Exercise description:
Although the records include pictures, print only the rest, exactly as written.

Plain-text document sources:
══════════

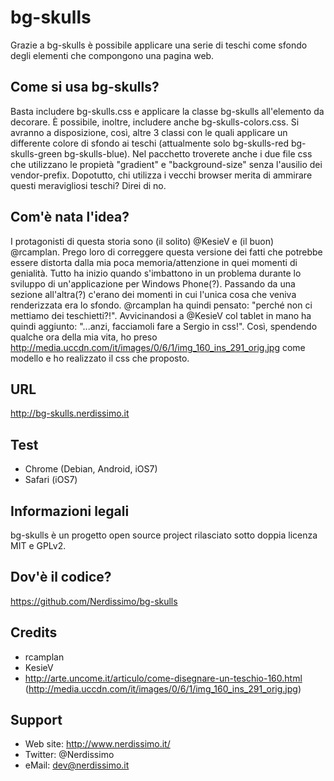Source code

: bg-skulls
=========

Grazie a bg-skulls è possibile applicare una serie di teschi come sfondo degli elementi che compongono una pagina web.

Come si usa bg-skulls?
----------------------

Basta includere bg-skulls.css e applicare la classe bg-skulls all'elemento da decorare.
È possibile, inoltre, includere anche bg-skulls-colors.css. Si avranno a disposizione, così, altre 3 classi con le quali applicare un differente colore di sfondo ai teschi (attualmente solo bg-skulls-red bg-skulls-green bg-skulls-blue).
Nel pacchetto troverete anche i due file css che utilizzano le propietà "gradient" e "background-size" senza l'ausilio dei vendor-prefix. Dopotutto, chi utilizza i vecchi browser merita di ammirare questi meravigliosi teschi? Direi di no.

Com'è nata l'idea?
------------------------------

I protagonisti di questa storia sono (il solito) @KesieV e (il buon) @rcamplan. Prego loro di correggere questa versione dei fatti che potrebbe essere distorta dalla mia poca memoria/attenzione in quei momenti di genialità.
Tutto ha inizio quando s'imbattono in un problema durante lo sviluppo di un'applicazione per Windows Phone(?). Passando da una sezione all'altra(?) c'erano dei momenti in cui l'unica cosa che veniva renderizzata era lo sfondo.
@rcamplan ha quindi pensato: "perché non ci mettiamo dei teschietti?!". Avvicinandosi a @KesieV col tablet in mano ha quindi aggiunto: "...anzi, facciamoli fare a Sergio in css!".
Così, spendendo qualche ora della mia vita, ho preso http://media.uccdn.com/it/images/0/6/1/img_160_ins_291_orig.jpg come modello e ho realizzato il css che proposto.

URL
---

http://bg-skulls.nerdissimo.it

Test
----

* Chrome (Debian, Android, iOS7)
* Safari (iOS7)


Informazioni legali
------------------

bg-skulls è un progetto open source project rilasciato sotto doppia licenza MIT e GPLv2.

Dov'è il codice?
----------------

https://github.com/Nerdissimo/bg-skulls

Credits
-------

* rcamplan
* KesieV
* http://arte.uncome.it/articulo/come-disegnare-un-teschio-160.html (http://media.uccdn.com/it/images/0/6/1/img_160_ins_291_orig.jpg)

Support
-------

* Web site: http://www.nerdissimo.it/
* Twitter: @Nerdissimo
* eMail: dev@nerdissimo.it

══════════

Response box:
Source code

: bg-skulls
=========

Grazie a bg-skulls è possibile applicare una serie di teschi come sfondo degli elementi che compongono una pagina web.

Come si usa bg-skulls?
----------------------

Basta includere bg-skulls.css e applicare la classe bg-skulls all'elemento da decorare.
È possibile, inoltre, includere anche bg-skulls-colors.css. Si avranno a disposizione, così, altre 3 classi con le quali applicare un differente colore di sfondo ai teschi (attualmente solo bg-skulls-red bg-skulls-green bg-skulls-blue).
Nel pacchetto troverete anche i due file css che utilizzano le propietà "gradient" e "background-size" senza l'ausilio dei vendor-prefix. Dopotutto, chi utilizza i vecchi browser merita di ammirare questi meravigliosi teschi? Direi di no.

Com'è nata l'idea?
------------------------------

I protagonisti di questa storia sono (il solito) @KesieV e (il buon) @rcamplan. Prego loro di correggere questa versione dei fatti che potrebbe essere distorta dalla mia poca memoria/attenzione in quei momenti di genialità.
Tutto ha inizio quando s'imbattono in un problema durante lo sviluppo di un'applicazione per Windows Phone(?). Passando da una sezione all'altra(?) c'erano dei momenti in cui l'unica cosa che veniva renderizzata era lo sfondo.
@rcamplan ha quindi pensato: "perché non ci mettiamo dei teschietti?!". Avvicinandosi a @KesieV col tablet in mano ha quindi aggiunto: "...anzi, facciamoli fare a Sergio in css!".
Così, spendendo qualche ora della mia vita, ho preso http://media.uccdn.com/it/images/0/6/1/img_160_ins_291_orig.jpg come modello e ho realizzato il css che proposto.

URL
---

http://bg-skulls.nerdissimo.it

Test
----

* Chrome (Debian, Android, iOS7)
* Safari (iOS7)


Informazioni legali
------------------

bg-skulls è un progetto open source project rilasciato sotto doppia licenza MIT e GPLv2.

Dov'è il codice?
----------------

https://github.com/Nerdissimo/bg-skulls

Credits
-------

* rcamplan
* KesieV
* http://arte.uncome.it/articulo/come-disegnare-un-teschio-160.html (http://media.uccdn.com/it/images/0/6/1/img_160_ins_291_orig.jpg)

Support
-------

* Web site: http://www.nerdissimo.it/
* Twitter: @Nerdissimo
* eMail: dev@nerdissimo.it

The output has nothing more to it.